Sources: Tax on foreign income: Overview - GOV.UK | Tax on foreign income: Reporting your foreign income - GOV.UK | Tax on foreign income: Foreign income that's taxed differently - GOV.UK
I am no tax or legal expert and would advise consulting one.
More information on a deeper level relating to foreign tax in the UK is here: Self Assessment: Foreign (SA106) - GOV.UK
2. This next section is broadly for all international people:
However for the fact Glimesh is a US company and from that side it would seem Glimesh is legally required to take witholdings for any dividends as it would be subject to US tax - These withholdings vary from 30% depending on any treaties in place with foreign companies.

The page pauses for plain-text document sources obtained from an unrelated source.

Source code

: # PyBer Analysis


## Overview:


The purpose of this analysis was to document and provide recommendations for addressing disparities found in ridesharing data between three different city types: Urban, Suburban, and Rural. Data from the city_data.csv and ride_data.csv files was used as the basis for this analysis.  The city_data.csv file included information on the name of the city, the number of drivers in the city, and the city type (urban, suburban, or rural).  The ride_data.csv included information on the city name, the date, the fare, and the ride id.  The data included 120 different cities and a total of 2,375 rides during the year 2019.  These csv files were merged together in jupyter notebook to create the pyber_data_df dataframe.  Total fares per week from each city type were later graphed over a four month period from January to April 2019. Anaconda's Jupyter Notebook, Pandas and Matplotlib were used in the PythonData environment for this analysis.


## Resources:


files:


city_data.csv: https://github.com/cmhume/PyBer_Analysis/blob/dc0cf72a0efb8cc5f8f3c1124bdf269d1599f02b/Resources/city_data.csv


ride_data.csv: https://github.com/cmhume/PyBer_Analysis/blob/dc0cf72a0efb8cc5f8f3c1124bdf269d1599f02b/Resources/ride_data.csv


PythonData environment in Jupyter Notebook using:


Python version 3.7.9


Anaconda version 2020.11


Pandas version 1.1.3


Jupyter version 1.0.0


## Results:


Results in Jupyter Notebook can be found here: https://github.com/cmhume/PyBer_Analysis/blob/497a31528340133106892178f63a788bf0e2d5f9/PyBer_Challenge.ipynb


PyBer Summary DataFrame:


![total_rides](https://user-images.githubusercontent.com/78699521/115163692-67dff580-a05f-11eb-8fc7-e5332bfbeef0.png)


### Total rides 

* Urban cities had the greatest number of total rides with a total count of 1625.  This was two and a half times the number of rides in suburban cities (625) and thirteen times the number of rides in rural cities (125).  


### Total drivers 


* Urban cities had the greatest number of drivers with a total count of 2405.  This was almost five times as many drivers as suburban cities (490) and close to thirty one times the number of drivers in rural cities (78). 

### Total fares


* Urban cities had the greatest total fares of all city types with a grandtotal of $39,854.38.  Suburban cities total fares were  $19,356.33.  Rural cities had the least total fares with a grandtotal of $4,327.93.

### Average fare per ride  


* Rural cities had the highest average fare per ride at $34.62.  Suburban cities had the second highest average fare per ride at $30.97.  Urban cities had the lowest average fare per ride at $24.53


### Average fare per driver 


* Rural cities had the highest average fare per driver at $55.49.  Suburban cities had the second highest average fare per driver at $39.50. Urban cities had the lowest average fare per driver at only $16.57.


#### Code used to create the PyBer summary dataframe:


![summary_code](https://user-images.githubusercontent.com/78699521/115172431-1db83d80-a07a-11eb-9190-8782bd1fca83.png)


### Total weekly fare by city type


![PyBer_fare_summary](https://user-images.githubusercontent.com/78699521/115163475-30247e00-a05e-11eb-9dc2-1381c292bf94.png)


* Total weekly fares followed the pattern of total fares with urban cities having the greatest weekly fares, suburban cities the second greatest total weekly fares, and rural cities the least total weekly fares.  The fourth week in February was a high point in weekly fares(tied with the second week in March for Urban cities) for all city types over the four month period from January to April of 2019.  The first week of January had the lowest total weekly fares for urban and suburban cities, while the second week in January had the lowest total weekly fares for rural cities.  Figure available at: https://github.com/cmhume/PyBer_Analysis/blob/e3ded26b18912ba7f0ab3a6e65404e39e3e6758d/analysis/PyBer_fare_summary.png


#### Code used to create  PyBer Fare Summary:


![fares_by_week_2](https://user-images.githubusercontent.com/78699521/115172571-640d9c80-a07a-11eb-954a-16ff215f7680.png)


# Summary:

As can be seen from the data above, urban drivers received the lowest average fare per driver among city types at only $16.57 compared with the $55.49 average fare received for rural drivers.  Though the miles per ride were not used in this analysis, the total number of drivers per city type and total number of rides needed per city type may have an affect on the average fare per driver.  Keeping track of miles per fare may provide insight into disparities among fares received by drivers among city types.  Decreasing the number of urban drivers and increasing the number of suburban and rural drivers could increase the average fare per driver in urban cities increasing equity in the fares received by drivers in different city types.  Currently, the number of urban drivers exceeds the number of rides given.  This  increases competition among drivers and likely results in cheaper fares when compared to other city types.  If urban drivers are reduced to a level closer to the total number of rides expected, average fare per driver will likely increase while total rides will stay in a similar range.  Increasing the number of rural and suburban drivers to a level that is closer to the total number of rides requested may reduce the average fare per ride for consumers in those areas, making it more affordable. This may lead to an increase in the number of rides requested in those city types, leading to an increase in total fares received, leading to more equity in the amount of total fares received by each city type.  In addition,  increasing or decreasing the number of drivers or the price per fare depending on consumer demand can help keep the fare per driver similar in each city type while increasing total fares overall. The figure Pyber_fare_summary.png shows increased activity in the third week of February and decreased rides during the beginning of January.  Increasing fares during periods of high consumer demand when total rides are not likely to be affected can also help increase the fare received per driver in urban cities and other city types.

Source: United States - Corporate - Withholding taxes
This part reminds me of the early days when we had the registration forms for the sub button and you were required to put your witholding amount on the forms, and in the earlier still days where it was asking for your UTR number if you were from the UK - which requires self-employment status. To offer up some direction for you clone in terms of what kinda thing may help you have some additional information to look at.
3. Back to the UK again:
There are contingencies for any taxes paid in such a way for the UK to be claimed back via the HMRC for specific circumstances where double taxation isnt a required thing - Although I am unsure whether double tax would be required or necessary but it’s still important to note that.